▶ [Exercise goal]:
Read the records and gather each line that includes "your".

####

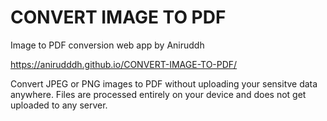 # CONVERT IMAGE TO PDF
Image to PDF conversion web app by Aniruddh

https://anirudddh.github.io/CONVERT-IMAGE-TO-PDF/

Convert JPEG or PNG images to PDF without uploading your sensitve data anywhere.
Files are processed entirely on your device and does not get uploaded to any server.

####

▶ [Completed exercise]:
Convert JPEG or PNG images to PDF without uploading your sensitve data anywhere.
Files are processed entirely on your device and does not get uploaded to any server.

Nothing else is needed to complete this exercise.